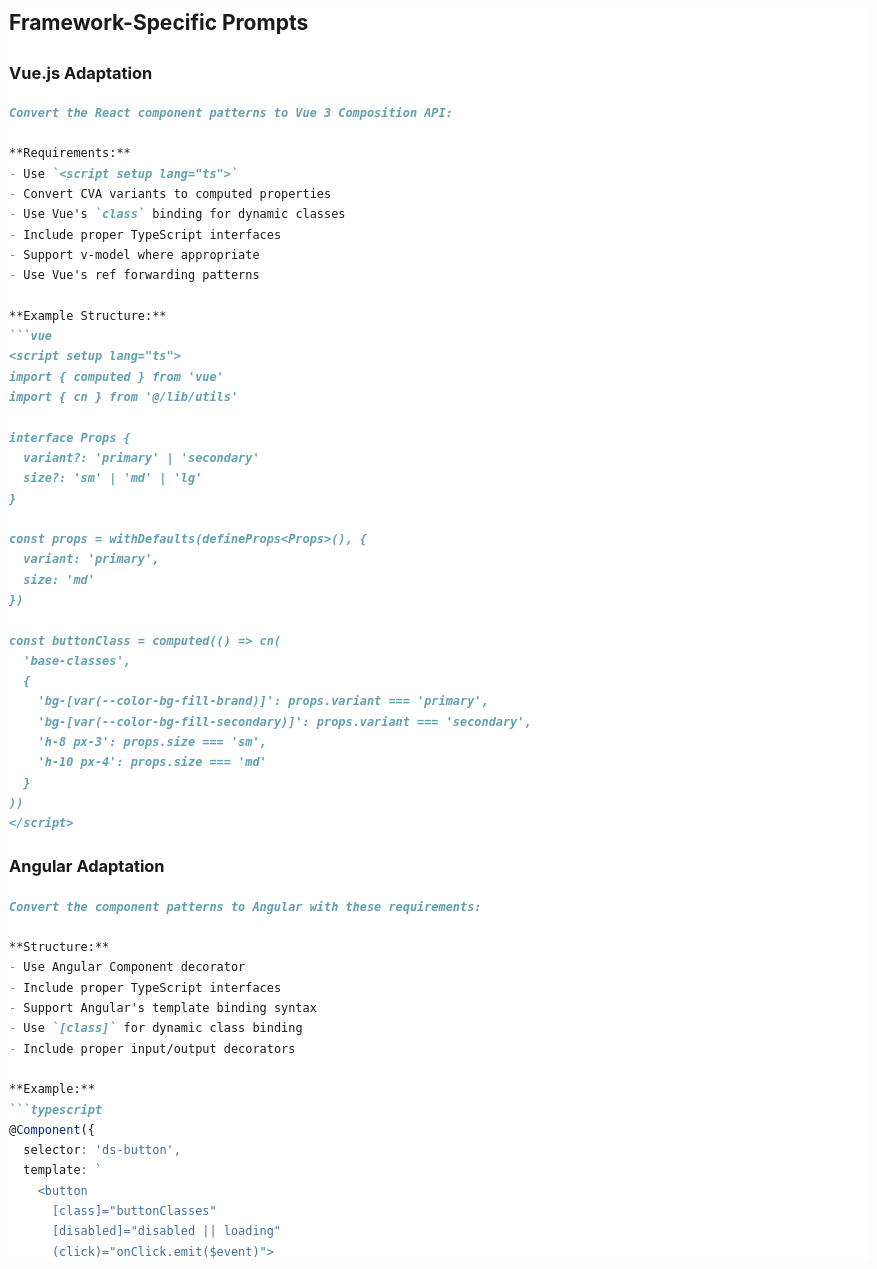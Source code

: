## Framework-Specific Prompts

### Vue.js Adaptation

```markdown
Convert the React component patterns to Vue 3 Composition API:

**Requirements:**
- Use `<script setup lang="ts">`
- Convert CVA variants to computed properties
- Use Vue's `class` binding for dynamic classes
- Include proper TypeScript interfaces
- Support v-model where appropriate
- Use Vue's ref forwarding patterns

**Example Structure:**
```vue
<script setup lang="ts">
import { computed } from 'vue'
import { cn } from '@/lib/utils'

interface Props {
  variant?: 'primary' | 'secondary'
  size?: 'sm' | 'md' | 'lg'
}

const props = withDefaults(defineProps<Props>(), {
  variant: 'primary',
  size: 'md'
})

const buttonClass = computed(() => cn(
  'base-classes',
  {
    'bg-[var(--color-bg-fill-brand)]': props.variant === 'primary',
    'bg-[var(--color-bg-fill-secondary)]': props.variant === 'secondary',
    'h-8 px-3': props.size === 'sm',
    'h-10 px-4': props.size === 'md'
  }
))
</script>
```

### Angular Adaptation

```markdown
Convert the component patterns to Angular with these requirements:

**Structure:**
- Use Angular Component decorator
- Include proper TypeScript interfaces
- Support Angular's template binding syntax
- Use `[class]` for dynamic class binding
- Include proper input/output decorators

**Example:**
```typescript
@Component({
  selector: 'ds-button',
  template: `
    <button
      [class]="buttonClasses"
      [disabled]="disabled || loading"
      (click)="onClick.emit($event)">
```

───

→ Work to be completed:
Exclude the pictures and reproduce every entry exactly.

→ Your response:
Source code

:## Framework-Specific Prompts

### Vue.js Adaptation

```markdown
Convert the React component patterns to Vue 3 Composition API:

**Requirements:**
- Use `<script setup lang="ts">`
- Convert CVA variants to computed properties
- Use Vue's `class` binding for dynamic classes
- Include proper TypeScript interfaces
- Support v-model where appropriate
- Use Vue's ref forwarding patterns

**Example Structure:**
```vue
<script setup lang="ts">
import { computed } from 'vue'
import { cn } from '@/lib/utils'

interface Props {
  variant?: 'primary' | 'secondary'
  size?: 'sm' | 'md' | 'lg'
}

const props = withDefaults(defineProps<Props>(), {
  variant: 'primary',
  size: 'md'
})

const buttonClass = computed(() => cn(
  'base-classes',
  {
    'bg-[var(--color-bg-fill-brand)]': props.variant === 'primary',
    'bg-[var(--color-bg-fill-secondary)]': props.variant === 'secondary',
    'h-8 px-3': props.size === 'sm',
    'h-10 px-4': props.size === 'md'
  }
))
</script>
```

### Angular Adaptation

```markdown
Convert the component patterns to Angular with these requirements:

**Structure:**
- Use Angular Component decorator
- Include proper TypeScript interfaces
- Support Angular's template binding syntax
- Use `[class]` for dynamic class binding
- Include proper input/output decorators

**Example:**
```typescript
@Component({
  selector: 'ds-button',
  template: `
    <button
      [class]="buttonClasses"
      [disabled]="disabled || loading"
      (click)="onClick.emit($event)">
```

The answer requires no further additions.